Working with SparkApplications

Working with SparkApplications

Creating a New SparkApplication

A SparkApplication can be created from a YAML file storing the SparkApplication specification using either the kubectl apply -f <YAML file path> command or the sparkctl create <YAML file path> command. Please refer to the sparkctl README for usage of the sparkctl create command. Once a SparkApplication is successfully created, the operator will receive it and submits the application as configured in the specification to run on the Kubernetes cluster. Please note, that SparkOperator submits SparkApplication in Cluster mode only.

Deleting a SparkApplication

A SparkApplication can be deleted using either the kubectl delete <name> command or the sparkctl delete <name> command. Please refer to the sparkctl README for usage of the sparkctl delete command. Deleting a SparkApplication deletes the Spark application associated with it. If the application is running when the deletion happens, the application is killed and all Kubernetes resources associated with the application are deleted or garbage collected.

Updating a SparkApplication

A SparkApplication can be updated using the kubectl apply -f <updated YAML file> command. When a SparkApplication is successfully updated, the operator will receive both the updated and old SparkApplication objects. If the specification of the SparkApplication has changed, the operator submits the application to run, using the updated specification. If the application is currently running, the operator kills the running application before submitting a new run with the updated specification. There is planned work to enhance the way SparkApplication updates are handled. For example, if the change was to increase the number of executor instances, instead of killing the currently running application and starting a new run, it is a much better user experience to incrementally launch the additional executor pods.

Checking a SparkApplication

A SparkApplication can be checked using the kubectl describe sparkapplications <name> command. The output of the command shows the specification and status of the SparkApplication as well as events associated with it. The events communicate the overall process and errors of the SparkApplication.

Configuring Automatic Application Restart and Failure Handling

The operator supports automatic application restart with a configurable RestartPolicy using the optional field .spec.restartPolicy. The following is an example of a sample RestartPolicy:

  restartPolicy:
     type: OnFailure
     onFailureRetries: 3
     onFailureRetryInterval: 10
     onSubmissionFailureRetries: 5
     onSubmissionFailureRetryInterval: 20

The valid types of restartPolicy include Never, OnFailure, and Always. Upon termination of an application, the operator determines if the application is subject to restart based on its termination state and the RestartPolicy in the specification. If the application is subject to restart, the operator restarts it by submitting a new run of it. For OnFailure, the Operator further supports setting limits on number of retries via the onFailureRetries and onSubmissionFailureRetries fields. Additionally, if the submission retries has not been reached, the operator retries submitting the application using a linear backoff with the interval specified by onFailureRetryInterval and onSubmissionFailureRetryInterval which are required for both OnFailure and Always RestartPolicy. The old resources like driver pod, ui service/ingress etc. are deleted if it still exists before submitting the new run, and a new driver pod is created by the submission client so effectively the driver gets restarted.
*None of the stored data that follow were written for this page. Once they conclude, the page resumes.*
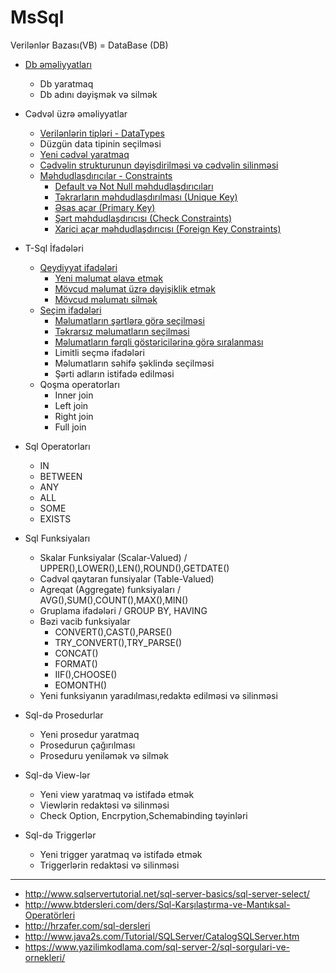 # MsSql
Verilənlər Bazası(VB) = DataBase (DB)

- [Db əməliyyatları](/docs/database.md)
  - Db yaratmaq
  - Db adını dəyişmək və silmək

- Cədvəl üzrə əməliyyatlar
  - [Verilənlərin tipləri - DataTypes](/docs/datatypes.md)
  - Düzgün data tipinin seçilməsi
  - [Yeni cədvəl yaratmaq](/docs/createtable.md)
  - [Cədvəlin strukturunun dəyişdirilməsi və cədvəlin silinməsi](/docs/createtable.md#modify)
  - [Məhdudlaşdırıcılar - Constraints](/docs/constraints.md)
    - [Default və Not Null məhdudlaşdırıcıları](/docs/constraints.md#notnull)
    - [Təkrarların məhdudlaşdırılması (Unique Key)](/docs/constraints.md#uniquekey)
    - [Əsas açar (Primary Key)](/docs/constraints.md#primarykey)
    - [Şərt məhdudlaşdırıcısı (Check Constraints)](/docs/constraints.md#check)
    - [Xarici açar məhdudlaşdırıcısı (Foreign Key Constraints)](/docs/constraints.md#foreignkey)

- T-Sql İfadələri
  - [Qeydiyyat ifadələri](/docs/dml.md)
    - [Yeni məlumat əlavə etmək](/docs/dml.md#insert)
    - [Mövcud məlumat üzrə dəyişiklik etmək](/docs/dml.md#update)
    - [Mövcud məlumatı silmək](/docs/dml.md#delete)
  - [Seçim ifadələri](/docs/dql.md)
    - [Məlumatların şərtlərə görə seçilməsi](/docs/dql.md#search1)
    - [Təkrarsız məlumatların seçilməsi](/docs/dql.md#distinct)
    - [Məlumatların fərqli göstəricilərinə görə sıralanması](/docs/dql.md#order)
    - Limitli seçmə ifadələri
    - Məlumatların səhifə şəklində seçilməsi
    - Şərti adların istifadə edilməsi
  - Qoşma operatorları
    - Inner join
    - Left join
    - Right join
    - Full join

- Sql Operatorları
  - IN
  - BETWEEN
  - ANY
  - ALL
  - SOME
  - EXISTS

- Sql Funksiyaları
  - Skalar Funksiyalar (Scalar-Valued) / UPPER(),LOWER(),LEN(),ROUND(),GETDATE()
  - Cədvəl qaytaran funsiyalar (Table-Valued)
  - Agreqat (Aggregate) funksiyaları / AVG(),SUM(),COUNT(),MAX(),MIN()
  - Gruplama ifadələri / GROUP BY, HAVING
  - Bəzi vacib funksiyalar
    - CONVERT(),CAST(),PARSE()
    - TRY_CONVERT(),TRY_PARSE()
    - CONCAT()
    - FORMAT()
    - IIF(),CHOOSE()
    - EOMONTH()
  - Yeni funksiyanın yaradılması,redaktə edilməsi və silinməsi
  
- Sql-də Prosedurlar
  - Yeni prosedur yaratmaq
  - Prosedurun çağırılması
  - Proseduru yeniləmək və silmək

- Sql-də View-lər
  - Yeni view yaratmaq və istifadə etmək
  - Viewlərin redaktəsi və silinməsi
  - Check Option, Encrpytion,Schemabinding təyinləri

- Sql-də Triggerlər
  - Yeni trigger yaratmaq və istifadə etmək
  - Triggerlərin redaktəsi və silinməsi


----------------------------------------------------------------------------
- http://www.sqlservertutorial.net/sql-server-basics/sql-server-select/
- http://www.btdersleri.com/ders/Sql-Karşılaştırma-ve-Mantıksal-Operatörleri
- http://hrzafer.com/sql-dersleri
- http://www.java2s.com/Tutorial/SQLServer/CatalogSQLServer.htm
- https://www.yazilimkodlama.com/sql-server-2/sql-sorgulari-ve-ornekleri/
Setting TTL for a SparkApplication

The v1beta2 version of the SparkApplication API starts having TTL support for SparkApplications through a new optional field named .spec.timeToLiveSeconds, which if set, defines the Time-To-Live (TTL) duration in seconds for a SparkApplication after its termination. The SparkApplication object will be garbage collected if the current time is more than the .spec.timeToLiveSeconds since its termination. The example below illustrates how to use the field:

spec:
  timeToLiveSeconds: 3600

Note that this feature requires that informer cache resync to be enabled, which is true by default with a resync internal of 30 seconds. You can change the resync interval by setting the flag -resync-interval=<interval>.

Feedback

Was this page helpful?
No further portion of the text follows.